Data excerpts ▸

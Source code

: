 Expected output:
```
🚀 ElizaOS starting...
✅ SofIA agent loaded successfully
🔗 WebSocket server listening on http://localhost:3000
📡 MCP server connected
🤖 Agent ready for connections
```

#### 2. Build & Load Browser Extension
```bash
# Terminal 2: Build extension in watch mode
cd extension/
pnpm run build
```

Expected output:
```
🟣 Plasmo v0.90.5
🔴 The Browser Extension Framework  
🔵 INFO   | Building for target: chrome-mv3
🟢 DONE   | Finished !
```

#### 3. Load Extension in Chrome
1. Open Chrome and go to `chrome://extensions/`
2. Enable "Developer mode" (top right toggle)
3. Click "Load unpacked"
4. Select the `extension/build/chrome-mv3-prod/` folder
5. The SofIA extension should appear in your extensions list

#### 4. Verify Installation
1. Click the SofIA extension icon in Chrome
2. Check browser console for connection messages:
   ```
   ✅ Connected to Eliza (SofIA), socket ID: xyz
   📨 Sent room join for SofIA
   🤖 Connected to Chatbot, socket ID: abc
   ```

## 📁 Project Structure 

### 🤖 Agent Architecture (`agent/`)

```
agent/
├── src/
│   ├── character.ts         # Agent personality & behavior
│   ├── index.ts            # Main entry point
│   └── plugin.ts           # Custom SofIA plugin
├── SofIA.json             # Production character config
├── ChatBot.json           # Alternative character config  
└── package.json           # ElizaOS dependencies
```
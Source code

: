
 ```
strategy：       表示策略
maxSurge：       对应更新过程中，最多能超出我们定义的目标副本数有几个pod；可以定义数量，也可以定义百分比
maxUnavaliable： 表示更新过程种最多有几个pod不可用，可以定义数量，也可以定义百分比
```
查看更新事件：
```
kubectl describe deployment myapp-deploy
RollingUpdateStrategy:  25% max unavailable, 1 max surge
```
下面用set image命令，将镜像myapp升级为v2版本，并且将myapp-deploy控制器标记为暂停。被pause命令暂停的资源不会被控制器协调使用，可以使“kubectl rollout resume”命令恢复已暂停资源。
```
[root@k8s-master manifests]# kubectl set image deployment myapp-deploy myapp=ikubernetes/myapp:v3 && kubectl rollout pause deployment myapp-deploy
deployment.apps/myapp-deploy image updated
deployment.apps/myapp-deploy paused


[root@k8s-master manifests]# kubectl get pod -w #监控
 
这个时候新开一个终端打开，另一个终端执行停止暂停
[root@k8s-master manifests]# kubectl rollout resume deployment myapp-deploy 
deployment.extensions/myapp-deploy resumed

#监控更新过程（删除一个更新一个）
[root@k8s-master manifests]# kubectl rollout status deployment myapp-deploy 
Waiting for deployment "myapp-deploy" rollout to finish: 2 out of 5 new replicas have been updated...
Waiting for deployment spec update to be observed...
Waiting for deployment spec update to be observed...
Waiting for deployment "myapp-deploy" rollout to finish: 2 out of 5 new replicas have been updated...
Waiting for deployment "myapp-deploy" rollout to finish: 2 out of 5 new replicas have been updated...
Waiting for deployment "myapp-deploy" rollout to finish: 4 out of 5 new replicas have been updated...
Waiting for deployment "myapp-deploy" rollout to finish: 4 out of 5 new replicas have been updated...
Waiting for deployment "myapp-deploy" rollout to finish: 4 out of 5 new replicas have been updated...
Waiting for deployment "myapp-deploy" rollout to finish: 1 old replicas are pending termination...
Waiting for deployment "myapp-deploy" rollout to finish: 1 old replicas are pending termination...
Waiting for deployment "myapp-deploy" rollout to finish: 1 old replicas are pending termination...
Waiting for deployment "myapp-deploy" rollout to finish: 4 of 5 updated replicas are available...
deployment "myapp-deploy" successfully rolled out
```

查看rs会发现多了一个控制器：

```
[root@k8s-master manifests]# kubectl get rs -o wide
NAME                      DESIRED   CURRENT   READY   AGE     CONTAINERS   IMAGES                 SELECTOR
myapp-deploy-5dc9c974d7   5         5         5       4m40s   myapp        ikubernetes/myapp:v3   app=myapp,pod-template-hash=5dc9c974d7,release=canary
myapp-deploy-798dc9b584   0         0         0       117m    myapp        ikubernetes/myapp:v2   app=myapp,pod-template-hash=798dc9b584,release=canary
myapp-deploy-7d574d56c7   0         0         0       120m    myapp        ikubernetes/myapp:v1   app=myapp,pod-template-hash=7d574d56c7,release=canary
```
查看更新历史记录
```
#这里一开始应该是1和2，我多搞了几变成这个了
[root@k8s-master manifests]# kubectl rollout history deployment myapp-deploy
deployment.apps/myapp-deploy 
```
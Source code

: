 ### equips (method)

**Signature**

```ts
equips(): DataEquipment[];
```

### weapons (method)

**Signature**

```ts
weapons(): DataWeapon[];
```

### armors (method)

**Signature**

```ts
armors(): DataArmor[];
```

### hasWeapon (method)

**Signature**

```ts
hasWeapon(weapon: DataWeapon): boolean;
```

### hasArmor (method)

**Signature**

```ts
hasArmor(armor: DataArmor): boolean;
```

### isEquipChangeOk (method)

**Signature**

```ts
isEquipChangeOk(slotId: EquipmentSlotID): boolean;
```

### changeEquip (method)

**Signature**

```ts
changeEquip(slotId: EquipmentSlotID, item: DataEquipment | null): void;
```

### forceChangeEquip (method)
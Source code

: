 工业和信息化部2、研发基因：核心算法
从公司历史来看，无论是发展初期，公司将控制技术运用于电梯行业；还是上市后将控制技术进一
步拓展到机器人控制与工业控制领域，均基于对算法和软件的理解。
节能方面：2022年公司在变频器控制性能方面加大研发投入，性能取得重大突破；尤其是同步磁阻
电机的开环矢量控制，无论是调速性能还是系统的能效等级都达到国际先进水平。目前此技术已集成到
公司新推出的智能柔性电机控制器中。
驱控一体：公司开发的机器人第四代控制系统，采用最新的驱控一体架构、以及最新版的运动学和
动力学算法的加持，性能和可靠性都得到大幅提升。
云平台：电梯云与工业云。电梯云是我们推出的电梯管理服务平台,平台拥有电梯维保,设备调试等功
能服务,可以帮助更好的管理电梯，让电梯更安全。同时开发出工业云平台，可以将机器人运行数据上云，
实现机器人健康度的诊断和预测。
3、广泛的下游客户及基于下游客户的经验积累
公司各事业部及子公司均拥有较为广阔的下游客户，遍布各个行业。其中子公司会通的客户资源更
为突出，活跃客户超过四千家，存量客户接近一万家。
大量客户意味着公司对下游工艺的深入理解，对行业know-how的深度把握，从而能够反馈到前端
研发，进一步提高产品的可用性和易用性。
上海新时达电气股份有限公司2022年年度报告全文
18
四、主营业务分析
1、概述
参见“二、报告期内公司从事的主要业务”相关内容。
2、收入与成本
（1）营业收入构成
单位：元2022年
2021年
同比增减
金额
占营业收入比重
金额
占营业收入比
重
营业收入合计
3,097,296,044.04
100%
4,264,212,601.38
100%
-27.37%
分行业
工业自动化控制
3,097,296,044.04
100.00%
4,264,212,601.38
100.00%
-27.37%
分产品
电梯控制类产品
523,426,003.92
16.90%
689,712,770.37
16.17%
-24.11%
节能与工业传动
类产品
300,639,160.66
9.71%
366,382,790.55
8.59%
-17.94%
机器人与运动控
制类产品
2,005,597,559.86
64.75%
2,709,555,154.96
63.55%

Activity ▸ Include the first line of the listing, the line with "1. Click the SofIA extension icon in Chrome", and every line between them, each repeated exactly, and output only those.

Task response ▸
Source code

: Expected output:
```
🚀 ElizaOS starting...
✅ SofIA agent loaded successfully
🔗 WebSocket server listening on http://localhost:3000
📡 MCP server connected
🤖 Agent ready for connections
```

#### 2. Build & Load Browser Extension
```bash
# Terminal 2: Build extension in watch mode
cd extension/
pnpm run build
```

Expected output:
```
🟣 Plasmo v0.90.5
🔴 The Browser Extension Framework  
🔵 INFO   | Building for target: chrome-mv3
🟢 DONE   | Finished !
```

#### 3. Load Extension in Chrome
1. Open Chrome and go to `chrome://extensions/`
2. Enable "Developer mode" (top right toggle)
3. Click "Load unpacked"
4. Select the `extension/build/chrome-mv3-prod/` folder
5. The SofIA extension should appear in your extensions list

#### 4. Verify Installation
1. Click the SofIA extension icon in Chrome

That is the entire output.